Source records
—————
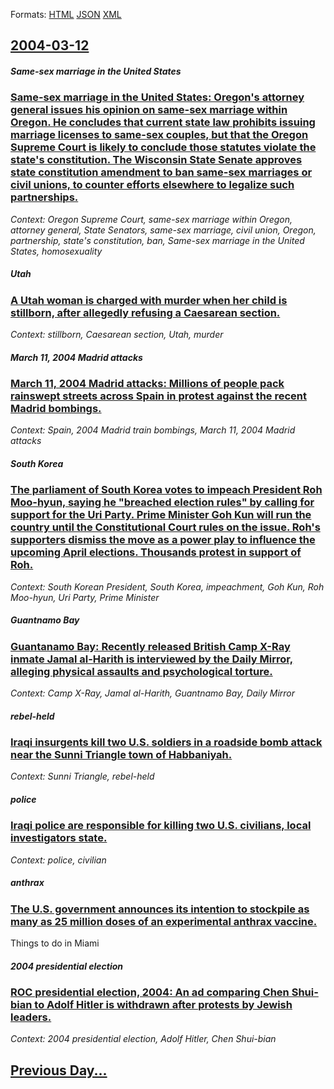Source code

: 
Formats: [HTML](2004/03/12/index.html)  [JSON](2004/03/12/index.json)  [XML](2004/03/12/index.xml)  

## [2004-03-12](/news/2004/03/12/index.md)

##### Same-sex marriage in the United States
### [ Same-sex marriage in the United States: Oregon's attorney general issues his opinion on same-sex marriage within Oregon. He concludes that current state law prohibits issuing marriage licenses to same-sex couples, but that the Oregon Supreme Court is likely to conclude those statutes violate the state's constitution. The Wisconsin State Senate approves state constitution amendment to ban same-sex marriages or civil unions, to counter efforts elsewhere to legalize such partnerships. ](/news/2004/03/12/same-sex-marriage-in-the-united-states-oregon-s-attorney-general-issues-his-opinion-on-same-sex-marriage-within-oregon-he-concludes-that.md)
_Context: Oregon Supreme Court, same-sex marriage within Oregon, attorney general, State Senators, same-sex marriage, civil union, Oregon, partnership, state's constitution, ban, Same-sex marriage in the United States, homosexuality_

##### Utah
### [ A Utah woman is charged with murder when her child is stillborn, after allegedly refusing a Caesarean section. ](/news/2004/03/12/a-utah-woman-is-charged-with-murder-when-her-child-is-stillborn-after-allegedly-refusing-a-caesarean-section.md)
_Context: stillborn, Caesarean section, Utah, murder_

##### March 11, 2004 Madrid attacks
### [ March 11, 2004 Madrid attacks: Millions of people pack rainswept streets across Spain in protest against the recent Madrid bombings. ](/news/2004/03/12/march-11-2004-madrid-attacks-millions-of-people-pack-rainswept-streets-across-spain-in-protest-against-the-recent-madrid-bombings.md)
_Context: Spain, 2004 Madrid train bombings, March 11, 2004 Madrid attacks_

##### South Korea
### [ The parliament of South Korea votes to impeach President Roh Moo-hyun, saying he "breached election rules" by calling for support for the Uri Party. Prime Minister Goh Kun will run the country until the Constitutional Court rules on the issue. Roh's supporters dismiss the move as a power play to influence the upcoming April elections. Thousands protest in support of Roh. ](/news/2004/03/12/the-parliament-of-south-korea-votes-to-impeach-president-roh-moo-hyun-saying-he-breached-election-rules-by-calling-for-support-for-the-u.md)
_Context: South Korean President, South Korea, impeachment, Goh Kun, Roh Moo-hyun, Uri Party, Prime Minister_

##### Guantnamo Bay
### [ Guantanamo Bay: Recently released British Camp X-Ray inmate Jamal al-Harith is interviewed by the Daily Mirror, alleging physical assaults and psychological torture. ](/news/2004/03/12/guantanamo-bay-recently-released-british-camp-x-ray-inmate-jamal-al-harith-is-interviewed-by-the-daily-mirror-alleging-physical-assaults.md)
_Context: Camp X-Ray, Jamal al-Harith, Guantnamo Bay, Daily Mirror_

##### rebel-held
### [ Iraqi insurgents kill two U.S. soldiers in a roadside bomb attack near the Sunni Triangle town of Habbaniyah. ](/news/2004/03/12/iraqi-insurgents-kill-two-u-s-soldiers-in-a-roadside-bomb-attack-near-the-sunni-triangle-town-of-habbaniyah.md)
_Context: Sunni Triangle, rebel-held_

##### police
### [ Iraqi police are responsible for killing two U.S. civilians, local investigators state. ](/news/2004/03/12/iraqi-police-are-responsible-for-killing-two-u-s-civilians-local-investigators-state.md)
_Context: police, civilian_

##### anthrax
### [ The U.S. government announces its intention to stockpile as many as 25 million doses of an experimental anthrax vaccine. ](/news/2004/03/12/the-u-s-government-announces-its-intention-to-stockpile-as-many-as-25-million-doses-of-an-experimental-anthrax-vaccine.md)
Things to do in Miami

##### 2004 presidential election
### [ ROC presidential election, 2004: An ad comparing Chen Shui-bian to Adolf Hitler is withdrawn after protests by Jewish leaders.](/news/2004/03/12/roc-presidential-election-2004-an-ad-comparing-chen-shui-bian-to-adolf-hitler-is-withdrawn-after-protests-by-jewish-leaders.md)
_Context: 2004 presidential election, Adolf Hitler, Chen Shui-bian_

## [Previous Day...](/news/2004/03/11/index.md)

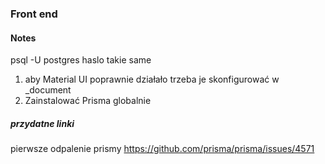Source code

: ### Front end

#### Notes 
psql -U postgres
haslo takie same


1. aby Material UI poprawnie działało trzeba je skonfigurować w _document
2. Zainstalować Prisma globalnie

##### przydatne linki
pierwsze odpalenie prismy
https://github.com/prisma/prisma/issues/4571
—————
(THE TASK):
Could you retype exactly the lines above from the one containing "2. Zainstalować Prisma globalnie" through the last line of the records, both included, and nothing else?

(PROBLEM SOLUTION):
2. Zainstalować Prisma globalnie

##### przydatne linki
pierwsze odpalenie prismy
https://github.com/prisma/prisma/issues/4571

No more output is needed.